• Assigned task: The answer must consist solely of the line that contains "Look in the" and all subsequent lines of the data, each reproduced exactly.

________________

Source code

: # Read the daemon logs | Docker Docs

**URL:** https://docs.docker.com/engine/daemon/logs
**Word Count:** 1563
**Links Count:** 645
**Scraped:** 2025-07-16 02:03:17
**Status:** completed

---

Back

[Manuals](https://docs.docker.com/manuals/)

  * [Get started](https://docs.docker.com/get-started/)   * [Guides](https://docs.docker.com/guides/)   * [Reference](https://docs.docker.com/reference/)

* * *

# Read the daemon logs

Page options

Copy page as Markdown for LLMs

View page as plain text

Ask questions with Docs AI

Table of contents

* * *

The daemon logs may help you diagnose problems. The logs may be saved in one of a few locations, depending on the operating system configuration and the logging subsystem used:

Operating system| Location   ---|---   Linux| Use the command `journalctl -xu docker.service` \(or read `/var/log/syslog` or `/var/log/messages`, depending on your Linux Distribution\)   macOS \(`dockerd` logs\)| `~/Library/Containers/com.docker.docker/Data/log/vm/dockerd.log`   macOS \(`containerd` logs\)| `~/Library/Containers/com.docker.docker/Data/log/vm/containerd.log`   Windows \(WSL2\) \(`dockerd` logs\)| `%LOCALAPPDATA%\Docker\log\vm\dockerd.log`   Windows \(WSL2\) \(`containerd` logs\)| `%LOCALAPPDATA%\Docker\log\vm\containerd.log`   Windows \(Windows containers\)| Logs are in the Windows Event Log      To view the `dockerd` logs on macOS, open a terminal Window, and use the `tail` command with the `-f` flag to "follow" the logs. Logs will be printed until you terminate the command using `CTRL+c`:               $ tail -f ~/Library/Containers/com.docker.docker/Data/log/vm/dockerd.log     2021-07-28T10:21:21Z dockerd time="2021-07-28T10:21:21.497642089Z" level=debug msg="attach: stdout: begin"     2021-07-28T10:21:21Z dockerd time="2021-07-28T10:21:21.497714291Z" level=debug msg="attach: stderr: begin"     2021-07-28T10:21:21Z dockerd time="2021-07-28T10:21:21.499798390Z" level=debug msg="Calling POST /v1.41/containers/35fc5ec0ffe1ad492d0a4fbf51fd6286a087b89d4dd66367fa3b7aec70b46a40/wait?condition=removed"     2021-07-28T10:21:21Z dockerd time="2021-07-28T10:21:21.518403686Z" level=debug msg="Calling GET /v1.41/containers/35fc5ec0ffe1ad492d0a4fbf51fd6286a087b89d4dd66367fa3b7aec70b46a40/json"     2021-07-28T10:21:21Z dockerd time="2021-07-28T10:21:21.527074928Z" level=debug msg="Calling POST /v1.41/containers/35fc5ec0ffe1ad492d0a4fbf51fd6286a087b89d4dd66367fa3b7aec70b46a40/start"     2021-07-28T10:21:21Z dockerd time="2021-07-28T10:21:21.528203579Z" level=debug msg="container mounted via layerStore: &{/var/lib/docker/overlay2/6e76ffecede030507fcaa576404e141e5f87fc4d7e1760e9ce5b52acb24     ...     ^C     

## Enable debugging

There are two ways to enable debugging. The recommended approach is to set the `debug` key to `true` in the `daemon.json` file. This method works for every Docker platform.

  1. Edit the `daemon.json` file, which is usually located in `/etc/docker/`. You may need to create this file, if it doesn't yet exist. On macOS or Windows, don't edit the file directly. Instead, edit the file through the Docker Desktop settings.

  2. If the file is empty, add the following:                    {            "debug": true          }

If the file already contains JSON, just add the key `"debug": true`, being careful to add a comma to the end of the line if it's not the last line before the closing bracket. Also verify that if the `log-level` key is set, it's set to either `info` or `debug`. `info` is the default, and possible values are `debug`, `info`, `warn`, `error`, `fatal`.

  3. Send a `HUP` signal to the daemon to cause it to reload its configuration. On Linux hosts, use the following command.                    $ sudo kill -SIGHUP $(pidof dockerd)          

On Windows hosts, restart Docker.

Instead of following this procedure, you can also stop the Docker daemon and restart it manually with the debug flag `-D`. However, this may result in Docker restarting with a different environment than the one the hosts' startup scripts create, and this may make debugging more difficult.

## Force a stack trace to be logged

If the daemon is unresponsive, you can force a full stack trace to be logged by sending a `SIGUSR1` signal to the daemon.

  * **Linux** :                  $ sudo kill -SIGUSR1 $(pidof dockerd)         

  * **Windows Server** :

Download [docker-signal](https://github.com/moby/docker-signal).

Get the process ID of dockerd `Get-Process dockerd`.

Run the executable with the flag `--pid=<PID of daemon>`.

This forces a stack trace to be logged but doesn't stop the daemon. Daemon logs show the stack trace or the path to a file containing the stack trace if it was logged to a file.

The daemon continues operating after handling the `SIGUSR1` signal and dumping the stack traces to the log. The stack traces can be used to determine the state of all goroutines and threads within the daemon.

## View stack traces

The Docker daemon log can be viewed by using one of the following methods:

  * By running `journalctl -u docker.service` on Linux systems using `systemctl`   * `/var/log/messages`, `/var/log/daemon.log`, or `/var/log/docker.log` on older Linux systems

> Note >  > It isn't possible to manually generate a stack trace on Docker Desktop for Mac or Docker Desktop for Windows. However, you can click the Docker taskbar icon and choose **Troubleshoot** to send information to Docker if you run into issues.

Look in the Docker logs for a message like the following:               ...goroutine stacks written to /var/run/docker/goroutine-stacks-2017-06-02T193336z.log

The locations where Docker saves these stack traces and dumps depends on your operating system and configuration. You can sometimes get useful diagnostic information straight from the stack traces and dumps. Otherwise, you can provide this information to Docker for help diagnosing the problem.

________________

• Expected answer:
Look in the Docker logs for a message like the following:               ...goroutine stacks written to /var/run/docker/goroutine-stacks-2017-06-02T193336z.log

The locations where Docker saves these stack traces and dumps depends on your operating system and configuration. You can sometimes get useful diagnostic information straight from the stack traces and dumps. Otherwise, you can provide this information to Docker for help diagnosing the problem.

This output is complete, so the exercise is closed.